We must not therefore, attribute the cause of salvation to him who wills or to him who runs, but to God who shows mercy. This means that neither their running nor their willing are the primary cause, and still less the only cause of their salvation; but this cause is the accompanying and preventing grace that gives them strength to continue until the end, and this grace does not act alone; for we must be faithful to it; and to accomplish this effect, it gives us the power to co-operate with it, so that we can say with St Paul: “Yet not I, but the grace of God with me”.

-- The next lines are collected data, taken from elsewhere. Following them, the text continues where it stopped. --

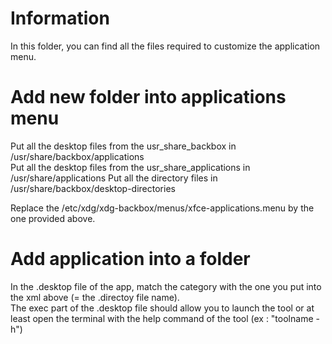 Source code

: # Information

In this folder, you can find all the files required to customize the application menu. 

# Add new folder into applications menu

Put all the desktop files from the usr_share_backbox in /usr/share/backbox/applications   
Put all the desktop files from the usr_share_applications in /usr/share/applications 
Put all the directory files in /usr/share/backbox/desktop-directories  
  
Replace the /etc/xdg/xdg-backbox/menus/xfce-applications.menu by the one provided above.

# Add application into a folder

In the .desktop file of the app, match the category with the one you put into the xml above (= the .directoy file name).  
The exec part of the .desktop file should allow you to launch the tool or at least open the terminal with the help command of the tool (ex : "toolname -h")



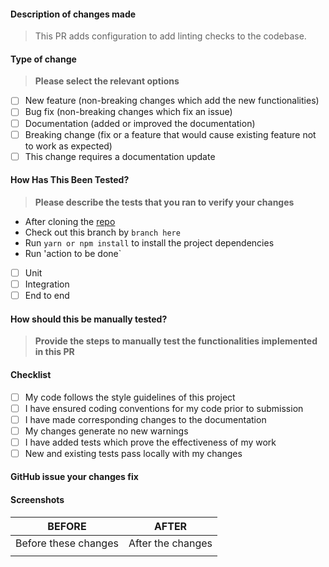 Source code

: #### Description of changes made

> This PR adds configuration to add linting checks to the codebase.

#### Type of change

> **Please select the relevant options**

- [ ] New feature (non-breaking changes which add the new functionalities)
- [ ] Bug fix (non-breaking changes which fix an issue)
- [ ] Documentation (added or improved the documentation)
- [ ] Breaking change (fix or a feature that would cause existing feature not to work as expected)
- [ ] This change requires a documentation update

#### How Has This Been Tested?

> **Please describe the tests that you ran to verify your changes**
- After cloning the [repo](https://github.com/getaplotdev/evently-backend.git)
- Check out this branch by `branch here`
- Run `yarn or npm install` to install the project dependencies
- Run 'action to be done`

- [ ] Unit
- [ ] Integration
- [ ] End to end

#### How should this be manually tested?

> **Provide the steps to manually test the functionalities implemented in this PR**

#### Checklist

- [ ] My code follows the style guidelines of this project
- [ ] I have ensured coding conventions for my code prior to submission
- [ ] I have made corresponding changes to the documentation
- [ ] My changes generate no new warnings
- [ ] I have added tests which prove the effectiveness of my work
- [ ] New and existing tests pass locally with my changes

#### GitHub issue your changes fix

#### Screenshots

|        BEFORE        |       AFTER       |
| :------------------: | :---------------: |
| Before these changes | After the changes |
|                      |                   |
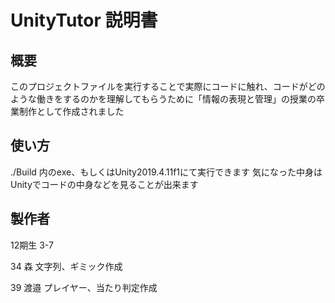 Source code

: # UnityTutor 説明書
## 概要
このプロジェクトファイルを実行することで実際にコードに触れ、コードがどのような働きをするのかを理解してもらうために「情報の表現と管理」の授業の卒業制作として作成されました
## 使い方
./Build 内のexe、もしくはUnity2019.4.11f1にて実行できます
気になった中身はUnityでコードの中身などを見ることが出来ます
## 製作者
12期生 3-7

34 森
文字列、ギミック作成

39 渡邉
プレイヤー、当たり判定作成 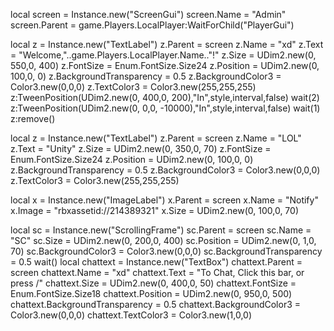 local screen = Instance.new("ScreenGui")
screen.Name = "Admin"
screen.Parent = game.Players.LocalPlayer:WaitForChild("PlayerGui")

local z = Instance.new("TextLabel")
z.Parent = screen
z.Name = "xd"
z.Text = "Welcome,"..game.Players.LocalPlayer.Name.."!"
z.Size = UDim2.new(0, 550,0, 400)
z.FontSize = Enum.FontSize.Size24
z.Position = UDim2.new(0, 100,0, 0)
z.BackgroundTransparency = 0.5
z.BackgroundColor3 = Color3.new(0,0,0)
z.TextColor3 = Color3.new(255,255,255)
z:TweenPosition(UDim2.new(0, 400,0, 200),"In",style,interval,false)
wait(2)
z:TweenPosition(UDim2.new(0, 0,0, -10000),"In",style,interval,false)
wait(1)
z:remove()

local z = Instance.new("TextLabel")
z.Parent = screen
z.Name = "LOL"
z.Text = "Unity"
z.Size = UDim2.new(0, 350,0, 70)
z.FontSize = Enum.FontSize.Size24
z.Position = UDim2.new(0, 100,0, 0)
z.BackgroundTransparency = 0.5
z.BackgroundColor3 = Color3.new(0,0,0)
z.TextColor3 = Color3.new(255,255,255)



local x = Instance.new("ImageLabel")
x.Parent = screen
x.Name = "Notify"
x.Image = "rbxassetid://214389321"
x.Size = UDim2.new(0, 100,0, 70)



local sc = Instance.new("ScrollingFrame")
sc.Parent = screen
sc.Name = "SC"
sc.Size = UDim2.new(0, 200,0, 400)
sc.Position = UDim2.new(0, 1,0, 70)
sc.BackgroundColor3 = Color3.new(0,0,0)
sc.BackgroundTransparency = 0.5
wait()
local chattext = Instance.new("TextBox")
chattext.Parent = screen
chattext.Name = "xd"
chattext.Text = "To Chat, Click this bar, or press /"
chattext.Size = UDim2.new(0, 400,0, 50)
chattext.FontSize = Enum.FontSize.Size18
chattext.Position = UDim2.new(0, 950,0, 500)
chattext.BackgroundTransparency = 0.5
chattext.BackgroundColor3 = Color3.new(0,0,0)
chattext.TextColor3 = Color3.new(1,0,0)
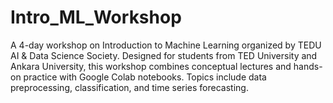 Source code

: # Intro_ML_Workshop
A 4-day workshop on Introduction to Machine Learning organized by TEDU AI &amp; Data Science Society. Designed for students from TED University and Ankara University, this workshop combines conceptual lectures and hands-on practice with Google Colab notebooks. Topics include data preprocessing, classification, and time series forecasting.

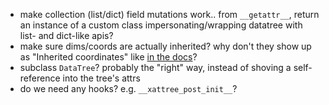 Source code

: - make collection (list/dict) field mutations work.. from `__getattr__`, return an instance of a custom class impersonating/wrapping datatree with list- and dict-like apis?
- make sure dims/coords are actually inherited? why don't they show up as "Inherited coordinates" like [in the docs](https://docs.xarray.dev/en/stable/user-guide/hierarchical-data.html#coordinate-inheritance)?
- subclass `DataTree`? probably the "right" way, instead of shoving a self-reference into the tree's attrs
- do we need any hooks? e.g. `__xattree_post_init__`? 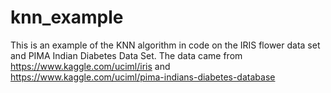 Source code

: # knn_example
This is an example of the KNN algorithm in code on the IRIS flower data set and PIMA Indian Diabetes Data Set. The data came from https://www.kaggle.com/uciml/iris and https://www.kaggle.com/uciml/pima-indians-diabetes-database 
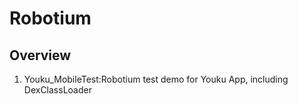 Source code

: Robotium
=====================

## Overview

1. Youku_MobileTest:Robotium test demo for Youku App, including DexClassLoader
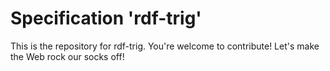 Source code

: 
# Specification 'rdf-trig'

This is the repository for rdf-trig. You're welcome to contribute! Let's make the Web rock our socks
off!
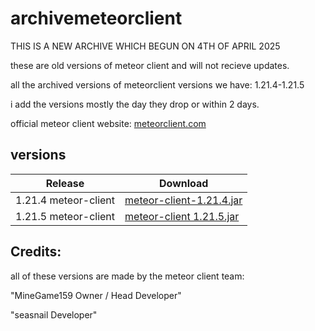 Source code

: # archivemeteorclient
THIS IS A NEW ARCHIVE WHICH BEGUN ON 4TH OF APRIL 2025

these are old versions of meteor client and will not recieve updates.

all the archived versions of meteorclient versions we have: 1.21.4-1.21.5

i add the versions mostly the day they drop or within 2 days.

official meteor client website: [meteorclient.com](https://meteorclient.com/)

## versions

| Release             | Download                                                                                         |
|---------------------|--------------------------------------------------------------------------------------------------------------------------------------------|
| 1.21.4 meteor-client              | [meteor-client-1.21.4.jar](https://github.com/hydefromme/archivemeteorclient/blob/main/versions/meteor-client-1.21.4-37.jar) |
| 1.21.5 meteor-client             | [meteor-client 1.21.5.jar](https://github.com/hydefromme/archivemeteorclient/blob/main/versions/meteor/meteor-client-1.21.5-6.jar) |

## Credits:

all of these versions are made by the meteor client team: 

"MineGame159 Owner / Head Developer"

"seasnail Developer"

God is the author of all the good we do. It is He who brings it to completion, just as it is He who begins it. His Holy Spirit forms in our hearts the petitions He wishes to grant. He foresaw and predestined all that; for predestination is nothing else. In all this we must believe that no one perishes, no one is cast off as a reprobate, except through his own fault. If human reasoning finds a difficulty in this, and cannot reconcile all phases of this holy and inviolable doctrine, faith must continue to reconcile all things, at the same time waiting until God causes us to see everything in Him, the fountainhead.

The whole doctrine of predestination and grace may be summed up briefly in these words of the Prophet: “Destruction is thy own, O Israel; thy help is only in me. So it is. If we do not see the consistency in all this, it suffices for us that God knows, and we must humbly believe him. God's secret is his own."

Jacques-Bénigne Bossuet (quoted in “Predestination”, by Reginald Garrigou-Lagrange O.P.)